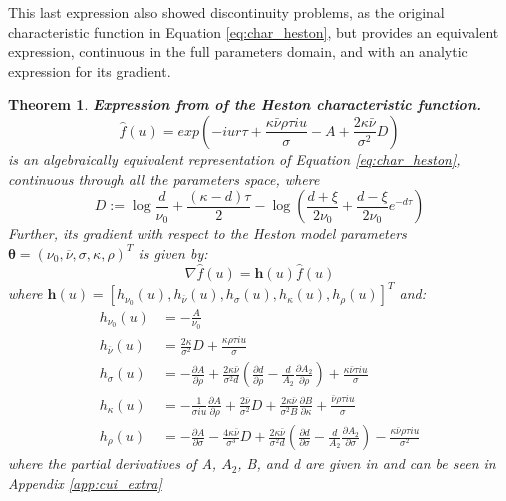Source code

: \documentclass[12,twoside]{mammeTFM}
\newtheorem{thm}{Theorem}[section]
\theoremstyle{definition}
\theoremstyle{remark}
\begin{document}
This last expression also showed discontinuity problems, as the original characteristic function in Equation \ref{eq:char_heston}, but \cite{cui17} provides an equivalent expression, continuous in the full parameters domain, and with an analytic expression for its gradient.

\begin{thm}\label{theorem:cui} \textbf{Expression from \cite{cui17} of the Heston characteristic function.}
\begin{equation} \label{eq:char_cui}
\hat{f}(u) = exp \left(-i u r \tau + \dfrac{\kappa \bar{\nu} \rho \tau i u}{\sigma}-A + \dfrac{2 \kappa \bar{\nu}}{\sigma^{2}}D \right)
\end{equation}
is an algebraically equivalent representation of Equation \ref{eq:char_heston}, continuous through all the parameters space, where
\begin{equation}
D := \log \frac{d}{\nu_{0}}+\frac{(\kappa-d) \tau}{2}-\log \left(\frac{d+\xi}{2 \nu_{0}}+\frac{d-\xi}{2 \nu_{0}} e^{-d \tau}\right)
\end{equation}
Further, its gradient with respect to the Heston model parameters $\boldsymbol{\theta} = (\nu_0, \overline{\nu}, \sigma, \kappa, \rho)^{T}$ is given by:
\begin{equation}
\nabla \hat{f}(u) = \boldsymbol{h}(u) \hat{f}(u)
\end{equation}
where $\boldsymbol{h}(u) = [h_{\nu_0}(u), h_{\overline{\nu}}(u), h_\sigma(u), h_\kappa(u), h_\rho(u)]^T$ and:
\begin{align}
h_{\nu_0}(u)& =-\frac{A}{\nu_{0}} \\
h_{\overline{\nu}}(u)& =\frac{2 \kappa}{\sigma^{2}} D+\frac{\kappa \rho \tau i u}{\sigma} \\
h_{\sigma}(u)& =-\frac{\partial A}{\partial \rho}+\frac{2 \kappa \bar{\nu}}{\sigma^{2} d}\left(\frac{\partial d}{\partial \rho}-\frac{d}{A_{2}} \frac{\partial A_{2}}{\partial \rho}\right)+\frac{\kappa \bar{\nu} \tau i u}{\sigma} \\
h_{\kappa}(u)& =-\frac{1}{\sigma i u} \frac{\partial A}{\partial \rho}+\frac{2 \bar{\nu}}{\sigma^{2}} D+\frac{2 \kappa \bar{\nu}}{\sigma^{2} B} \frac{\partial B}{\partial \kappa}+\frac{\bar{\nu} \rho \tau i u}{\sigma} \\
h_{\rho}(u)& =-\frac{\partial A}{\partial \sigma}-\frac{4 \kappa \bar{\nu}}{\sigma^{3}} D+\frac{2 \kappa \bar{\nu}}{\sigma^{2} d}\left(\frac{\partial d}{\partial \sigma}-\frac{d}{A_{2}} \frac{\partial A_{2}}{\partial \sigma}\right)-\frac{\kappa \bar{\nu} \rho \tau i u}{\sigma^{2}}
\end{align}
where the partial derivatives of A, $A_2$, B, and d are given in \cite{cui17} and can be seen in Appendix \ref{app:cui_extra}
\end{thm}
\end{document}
--
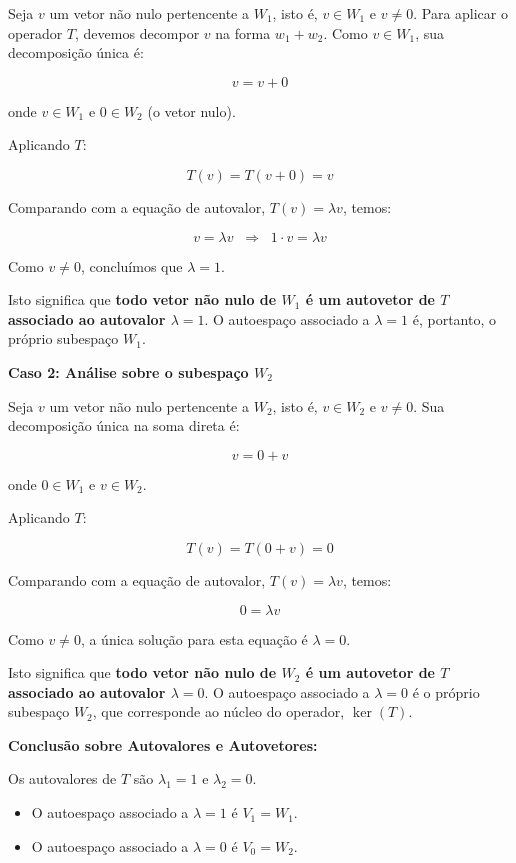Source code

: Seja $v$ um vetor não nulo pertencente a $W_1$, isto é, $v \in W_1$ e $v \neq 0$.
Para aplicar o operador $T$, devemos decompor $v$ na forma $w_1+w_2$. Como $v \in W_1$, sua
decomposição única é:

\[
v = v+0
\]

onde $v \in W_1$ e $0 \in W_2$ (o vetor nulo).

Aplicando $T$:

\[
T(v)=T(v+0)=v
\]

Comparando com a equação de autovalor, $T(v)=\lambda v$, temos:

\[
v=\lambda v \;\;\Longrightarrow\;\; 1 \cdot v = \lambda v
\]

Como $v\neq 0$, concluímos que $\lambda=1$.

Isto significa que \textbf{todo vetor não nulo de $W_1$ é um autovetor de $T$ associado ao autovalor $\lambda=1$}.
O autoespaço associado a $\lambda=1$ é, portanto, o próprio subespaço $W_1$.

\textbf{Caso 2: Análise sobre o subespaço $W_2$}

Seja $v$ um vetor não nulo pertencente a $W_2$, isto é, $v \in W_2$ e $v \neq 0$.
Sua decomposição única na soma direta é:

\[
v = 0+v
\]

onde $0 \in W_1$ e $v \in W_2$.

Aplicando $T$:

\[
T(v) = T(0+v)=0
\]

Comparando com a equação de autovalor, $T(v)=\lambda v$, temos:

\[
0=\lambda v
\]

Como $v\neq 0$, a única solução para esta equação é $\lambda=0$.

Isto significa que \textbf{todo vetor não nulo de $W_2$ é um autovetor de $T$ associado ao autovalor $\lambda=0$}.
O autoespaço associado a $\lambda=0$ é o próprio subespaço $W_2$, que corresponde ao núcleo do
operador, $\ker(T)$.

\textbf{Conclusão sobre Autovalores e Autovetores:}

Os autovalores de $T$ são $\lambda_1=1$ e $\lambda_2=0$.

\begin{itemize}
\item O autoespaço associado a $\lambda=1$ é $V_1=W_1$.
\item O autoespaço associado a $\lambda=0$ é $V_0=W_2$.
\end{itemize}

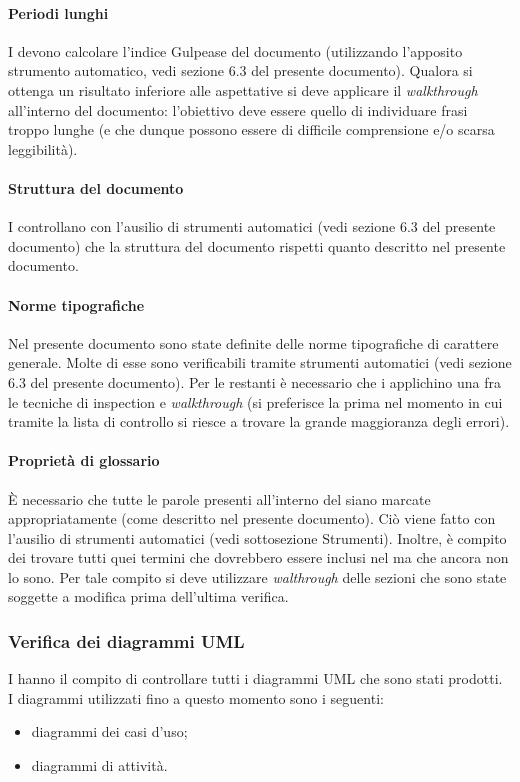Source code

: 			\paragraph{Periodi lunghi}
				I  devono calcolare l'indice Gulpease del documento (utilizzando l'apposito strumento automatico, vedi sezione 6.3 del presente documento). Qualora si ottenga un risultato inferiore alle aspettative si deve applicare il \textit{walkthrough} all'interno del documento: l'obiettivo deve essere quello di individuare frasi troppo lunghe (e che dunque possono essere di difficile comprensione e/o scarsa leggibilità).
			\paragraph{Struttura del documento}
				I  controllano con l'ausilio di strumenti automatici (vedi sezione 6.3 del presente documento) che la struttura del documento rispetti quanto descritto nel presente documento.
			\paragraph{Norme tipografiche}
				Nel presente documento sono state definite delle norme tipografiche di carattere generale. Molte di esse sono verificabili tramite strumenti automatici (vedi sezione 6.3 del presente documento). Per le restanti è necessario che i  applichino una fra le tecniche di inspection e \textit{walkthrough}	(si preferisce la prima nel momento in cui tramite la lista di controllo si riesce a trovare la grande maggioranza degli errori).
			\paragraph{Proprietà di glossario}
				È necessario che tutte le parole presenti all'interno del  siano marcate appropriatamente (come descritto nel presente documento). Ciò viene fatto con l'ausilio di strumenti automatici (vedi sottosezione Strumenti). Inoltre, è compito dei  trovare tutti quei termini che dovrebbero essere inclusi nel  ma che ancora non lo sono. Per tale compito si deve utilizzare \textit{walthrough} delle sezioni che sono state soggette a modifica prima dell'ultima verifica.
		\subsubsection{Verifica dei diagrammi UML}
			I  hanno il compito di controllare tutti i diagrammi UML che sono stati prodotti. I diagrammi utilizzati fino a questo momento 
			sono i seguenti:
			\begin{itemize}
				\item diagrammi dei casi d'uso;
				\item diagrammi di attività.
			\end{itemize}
* * *
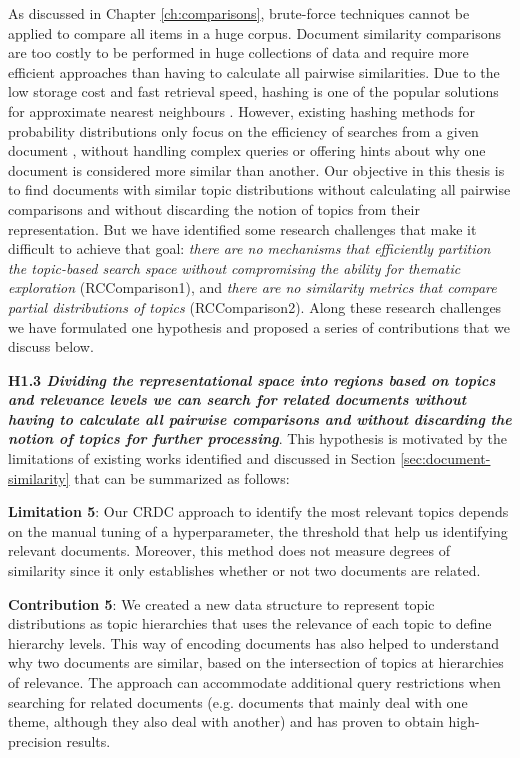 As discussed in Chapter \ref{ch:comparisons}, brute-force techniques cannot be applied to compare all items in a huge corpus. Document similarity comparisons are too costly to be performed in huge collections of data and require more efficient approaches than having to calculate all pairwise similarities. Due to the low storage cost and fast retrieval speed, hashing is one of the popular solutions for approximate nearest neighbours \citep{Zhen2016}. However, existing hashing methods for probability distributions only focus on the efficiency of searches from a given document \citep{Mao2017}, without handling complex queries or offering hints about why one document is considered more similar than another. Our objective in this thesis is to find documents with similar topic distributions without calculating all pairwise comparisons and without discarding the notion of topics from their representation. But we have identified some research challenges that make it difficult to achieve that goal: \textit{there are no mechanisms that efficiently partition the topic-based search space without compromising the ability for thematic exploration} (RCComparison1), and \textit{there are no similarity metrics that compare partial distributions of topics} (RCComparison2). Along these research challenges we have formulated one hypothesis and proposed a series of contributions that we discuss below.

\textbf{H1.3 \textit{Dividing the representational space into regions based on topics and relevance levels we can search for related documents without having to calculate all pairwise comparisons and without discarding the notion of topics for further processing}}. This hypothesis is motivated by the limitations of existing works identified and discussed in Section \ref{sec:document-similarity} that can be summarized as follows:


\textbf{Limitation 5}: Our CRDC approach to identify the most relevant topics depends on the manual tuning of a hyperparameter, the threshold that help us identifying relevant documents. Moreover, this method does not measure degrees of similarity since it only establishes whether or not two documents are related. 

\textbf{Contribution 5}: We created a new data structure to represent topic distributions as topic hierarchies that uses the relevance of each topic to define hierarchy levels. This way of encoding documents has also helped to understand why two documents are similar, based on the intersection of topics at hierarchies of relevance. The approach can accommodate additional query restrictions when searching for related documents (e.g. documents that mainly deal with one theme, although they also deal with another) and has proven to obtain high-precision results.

Goal of the exercise → All lines that contain the word "próprio" must be copied from the records above.

Answer to the exercise →
O autoespaço associado a $\lambda=1$ é, portanto, o próprio subespaço $W_1$.
O autoespaço associado a $\lambda=0$ é o próprio subespaço $W_2$, que corresponde ao núcleo do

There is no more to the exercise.